In a warm and enthusiastic way, he was talking about the importance of communication.
He had a glass of water at the lectern and a piece of litmus paper in his hand.
He dipped the litmus paper into the glass, and as he pulled it out, he said—and these were his exact words—"Communication is the litmus test of management's decision-making."
Meaning that, to the extent you have a hard time communicating it, it's probably a bad decision. And if it's easy to get across, it's probably a good decision. So communicators, and management, should use the attempt to conceive the communication of a new policy as a way to evaluate the policy and, if needed, modify it or scrap it altogether.
I accepted that, then and there, as a fundamental truth about our work.

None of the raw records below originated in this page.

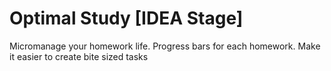 # Optimal Study [IDEA Stage]

Micromanage your homework life. Progress bars for each homework. Make it easier to create bite sized tasks
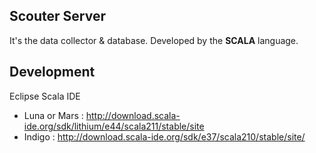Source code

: ## Scouter Server
It's the data collector & database. Developed by the **SCALA** language.

## Development
Eclipse Scala IDE
  - Luna or Mars : http://download.scala-ide.org/sdk/lithium/e44/scala211/stable/site
  - Indigo : http://download.scala-ide.org/sdk/e37/scala210/stable/site/
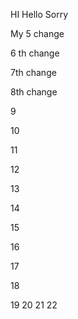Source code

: 
HI Hello Sorry

My 5 change 

6 th change


7th change

8th change


9

10

11

12

13

14

15

16

17

18

19
20
21
22

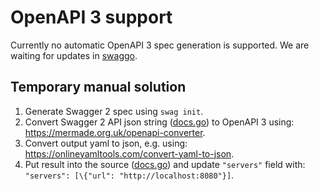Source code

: # OpenAPI 3 support
Currently no automatic OpenAPI 3 spec generation is supported. We are waiting for updates in
[swaggo](https://github.com/swaggo/swag/issues/548).

## Temporary manual solution
1. Generate Swagger 2 spec using `swag init`.
2. Convert Swagger 2 API json string ([docs.go](docs.go)) to OpenAPI 3 using: <https://mermade.org.uk/openapi-converter>.
3. Convert output yaml to json, e.g. using: <https://onlineyamltools.com/convert-yaml-to-json>.
4. Put result into the source ([docs.go](docs.go)) and update `"servers"` field with: `"servers": [\{"url": "http://localhost:8080"}]`.
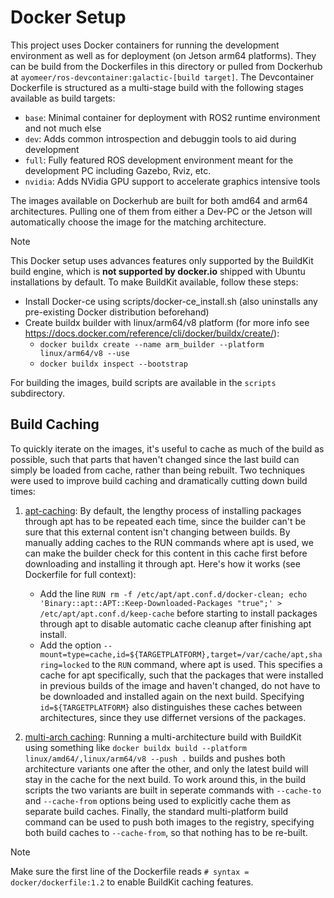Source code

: # Docker Setup

This project uses Docker containers for running the development environment as well as for deployment (on Jetson arm64 platforms). They can be build from the Dockerfiles in this directory or pulled from Dockerhub at `ayomeer/ros-devcontainer:galactic-[build target]`. The Devcontainer Dockerfile is structured as a multi-stage build with the following stages available as build targets:

- `base`:    Minimal container for deployment with ROS2 runtime environment and not much else
- `dev`:     Adds common introspection and debuggin tools to aid during development
- `full`:    Fully featured ROS development environment meant for the development PC including Gazebo, Rviz, etc.
- `nvidia`:  Adds NVidia GPU support to accelerate graphics intensive tools

The images available on Dockerhub are built for both amd64 and arm64 architectures. Pulling one of them from either a Dev-PC or the Jetson will automatically choose the image for the matching architecture. 

> [!NOTE]
> This Docker setup uses advances features only supported by the BuildKit build engine, which is **not supported by docker.io** shipped with Ubuntu installations by default. To make BuildKit available, follow these steps:
> - Install Docker-ce using scripts/docker-ce_install.sh (also uninstalls any pre-existing Docker distribution beforehand)
> - Create buildx builder with linux/arm64/v8 platform (for more info see https://docs.docker.com/reference/cli/docker/buildx/create/):
>    - `docker buildx create --name arm_builder --platform linux/arm64/v8 --use`
>    - `docker buildx inspect --bootstrap`

 
For building the images, build scripts are available in the `scripts` subdirectory.
      
## Build Caching
To quickly iterate on the images, it's useful to cache as much of the build as possible, such that parts that haven't changed since the last build can simply be loaded from cache, rather than being rebuilt. Two techniques were used to improve build caching and dramatically cutting down build times:

1) [apt-caching](https://github.com/moby/buildkit/blob/master/frontend/dockerfile/docs/reference.md#run---mounttypecache):
By default, the lengthy process of installing packages through apt has to be repeated each time, since the builder can't be sure that this external content isn't changing between builds. By manually adding caches to the RUN commands where apt is used, we can make the builder check for this content in this cache first before downloading and installing it through apt. Here's how it works (see Dockerfile for full context):
    - Add the line `RUN rm -f /etc/apt/apt.conf.d/docker-clean; echo 'Binary::apt::APT::Keep-Downloaded-Packages "true";' > /etc/apt/apt.conf.d/keep-cache` before starting to install packages through apt to disable automatic cache cleanup after finishing apt install.
    - Add the option `--mount=type=cache,id=${TARGETPLATFORM},target=/var/cache/apt,sharing=locked` to the `RUN` command, where apt is used. This specifies a cache for apt specifically, such that the packages that were installed in previous builds of the image and haven't changed, do not have to be downloaded and installed again on the next build. Specifying `id=${TARGETPLATFORM}` also distinguishes these caches between architectures, since they use differnet versions of the packages.


2) [multi-arch caching](https://github.com/docker/buildx/discussions/1382): 
Running a multi-architecture build with BuildKit using something like `docker buildx build --platform linux/amd64/,linux/arm64/v8 --push .` builds and pushes both architecture variants one after the other, and only the latest build will stay in the cache for the next build. To work around this, in the build scripts the two variants are built in seperate commands with `--cache-to` and `--cache-from` options being used to explicitly cache them as separate build caches. Finally, the standard multi-platform build command can be used to push both images to the registry, specifying both build caches to `--cache-from`, so that nothing has to be re-built.

> [!NOTE]
> Make sure the first line of the Dockerfile reads `# syntax = docker/dockerfile:1.2` to enable BuildKit caching features.
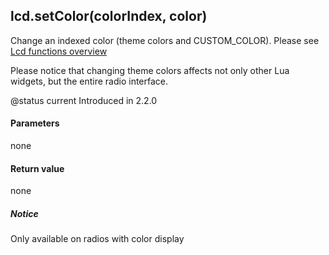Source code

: <!-- This file was generated by the script. Do not edit it, any changes will be lost! -->

## lcd.setColor(colorIndex, color)



Change an indexed color (theme colors and CUSTOM_COLOR). Please see [Lcd functions overview](../lcd-functions-less-than-greater-than-luadoc-begin-lcd/lcd_functions-overview.html#color-constants)

Please notice that changing theme colors affects not only other Lua widgets, but the entire radio interface.

@status current Introduced in 2.2.0


#### Parameters

none

#### Return value

none

##### Notice
Only available on radios with color display



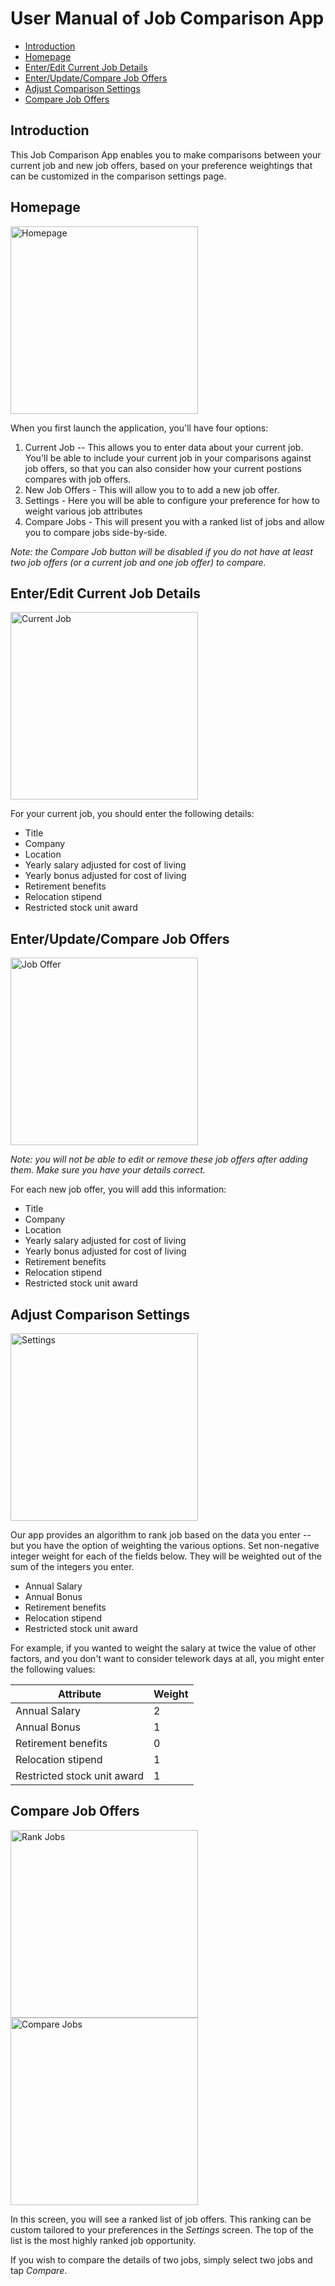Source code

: # User Manual of Job Comparison App

- [Introduction](#overview)
- [Homepage](#homepage)
- [Enter/Edit Current Job Details](#current-job)
- [Enter/Update/Compare Job Offers](#job-offers)
- [Adjust Comparison Settings](#settings)
- [Compare Job Offers](#compare-jobs)


## Introduction

This Job Comparison App enables you to make comparisons between your current job and new job offers, based on your preference weightings that can be customized in the comparison settings page.

## Homepage

<img src="./images/Homepage.png" alt="Homepage" width="300"/>

When you first launch the application, you'll have four options:

1. Current Job -- This allows you to enter data about your current job.  You'll be able to include your current job in your comparisons against job offers, so that you can also consider how your current postions compares with job offers.
2. New Job Offers - This will allow you to to add a new job offer.  
3. Settings - Here you will be able to configure your preference for how to weight various job attributes 
4. Compare Jobs - This will present you with a ranked list of jobs and allow you to compare jobs side-by-side.

*Note: the Compare Job button will be disabled if you do not have at least two job offers (or a current job and one job offer) to compare.*

## Enter/Edit Current Job Details

<img src="./images/CurrentJob.png" alt="Current Job" width="300"/>

For your current job, you should enter the following details: 

* Title
* Company
* Location
* Yearly salary adjusted for cost of living
* Yearly bonus adjusted for cost of living
* Retirement benefits
* Relocation stipend
* Restricted stock unit award

## Enter/Update/Compare Job Offers

<img src="./images/JobOffer.png" alt="Job Offer" width="300"/>

*Note: you will not be able to edit or remove these job offers after adding them. Make sure you have your details correct.*

For each new job offer, you will add this information:

* Title
* Company
* Location
* Yearly salary adjusted for cost of living
* Yearly bonus adjusted for cost of living
* Retirement benefits
* Relocation stipend
* Restricted stock unit award

## Adjust Comparison Settings

<img src="./images/Settings.png" alt="Settings" width="300"/>

Our app provides an algorithm to rank job based on the data you enter -- but you have the option of weighting the various options.  Set non-negative integer weight for each of the fields below.  They will be weighted out of the sum of the integers you enter.

* Annual Salary
* Annual Bonus
* Retirement benefits
* Relocation stipend
* Restricted stock unit award

For example, if you wanted to weight the salary at twice the value of other factors, and you don't want to consider telework days at all, you might enter the following values:

| Attribute                   | Weight |
|-----------------------------|--------|
| Annual Salary               | 2      |
| Annual Bonus                | 1      |
| Retirement benefits         | 0      |
| Relocation stipend          | 1      |
| Restricted stock unit award | 1      |

## Compare Job Offers

<img src="./images/RankJobs.png" alt="Rank Jobs" width="300" />
<img src="./images/CompareJobs.png" alt="Compare Jobs" width="300"/>


In this screen, you will see a ranked list of job offers.  This ranking can be custom tailored to your preferences in the *Settings* screen.  The top of the list is the most highly ranked job opportunity.

If you wish to compare the details of two jobs, simply select two jobs and tap *Compare*.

Felton also remarked on parenthetically on the litmus paper gimmick, saying that connecting messages to visual things helped people remember them.
Yeah, I guess so.
You know when that meeting took place? Twenty one years ago. It was put on by an organization I don't remember, it was held at some hotel reception to which my 23-year-old ass was sent for reasons long lost to me now.
Aside from trying to pretend I was enjoying my first glass of scotch, I remember only what Jack Felton wanted me to remember—and I remember it as warmly as I remember it well.
Thanks, Jack. We'll take it from here.